▸ **What is required**: Each line from the one containing "- Academic performance data analysis" through the final line below must be reproduced exactly, and no others.

▸ **Dataset entries**:
=-=-=
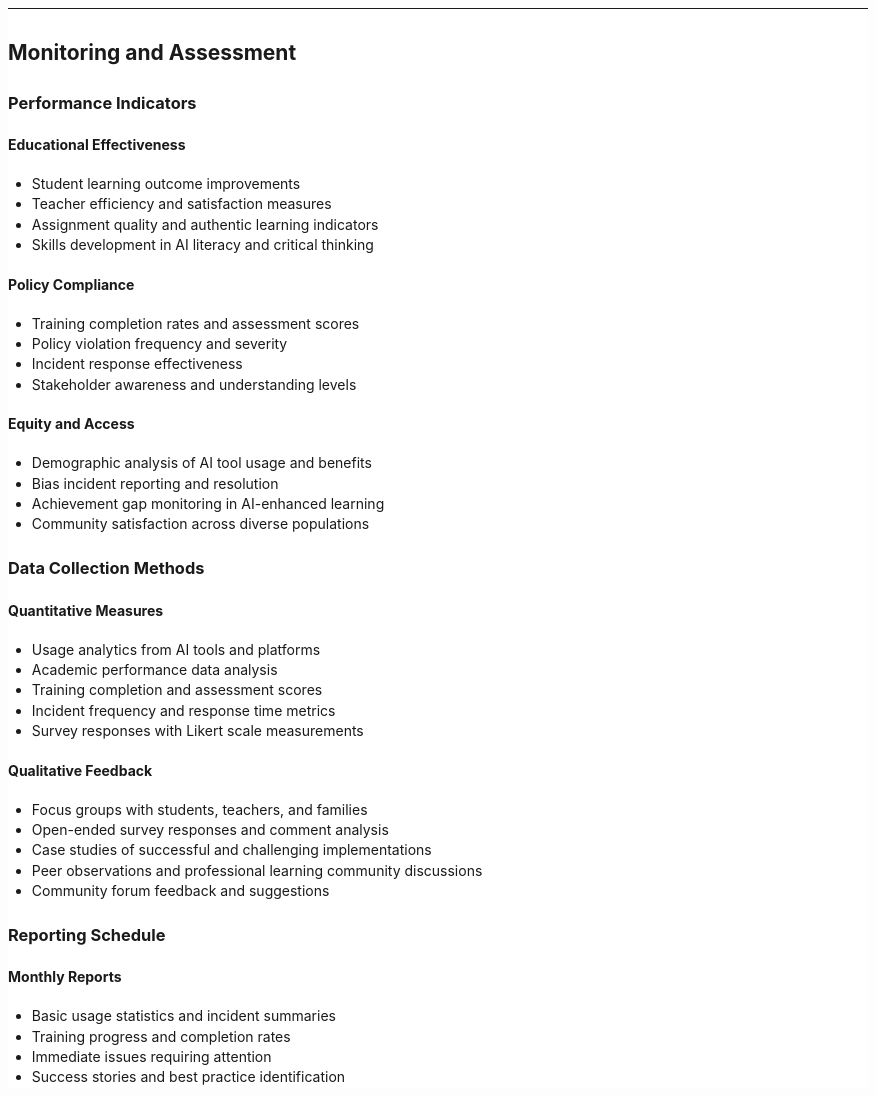 -----

## Monitoring and Assessment

### Performance Indicators

#### Educational Effectiveness

- Student learning outcome improvements
- Teacher efficiency and satisfaction measures
- Assignment quality and authentic learning indicators
- Skills development in AI literacy and critical thinking

#### Policy Compliance

- Training completion rates and assessment scores
- Policy violation frequency and severity
- Incident response effectiveness
- Stakeholder awareness and understanding levels

#### Equity and Access

- Demographic analysis of AI tool usage and benefits
- Bias incident reporting and resolution
- Achievement gap monitoring in AI-enhanced learning
- Community satisfaction across diverse populations

### Data Collection Methods

#### Quantitative Measures

- Usage analytics from AI tools and platforms
- Academic performance data analysis
- Training completion and assessment scores
- Incident frequency and response time metrics
- Survey responses with Likert scale measurements

#### Qualitative Feedback

- Focus groups with students, teachers, and families
- Open-ended survey responses and comment analysis
- Case studies of successful and challenging implementations
- Peer observations and professional learning community discussions
- Community forum feedback and suggestions

### Reporting Schedule

#### Monthly Reports

- Basic usage statistics and incident summaries
- Training progress and completion rates
- Immediate issues requiring attention
- Success stories and best practice identification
=-=-=
▸ **Response area**:
- Academic performance data analysis
- Training completion and assessment scores
- Incident frequency and response time metrics
- Survey responses with Likert scale measurements

#### Qualitative Feedback

- Focus groups with students, teachers, and families
- Open-ended survey responses and comment analysis
- Case studies of successful and challenging implementations
- Peer observations and professional learning community discussions
- Community forum feedback and suggestions

### Reporting Schedule

#### Monthly Reports

- Basic usage statistics and incident summaries
- Training progress and completion rates
- Immediate issues requiring attention
- Success stories and best practice identification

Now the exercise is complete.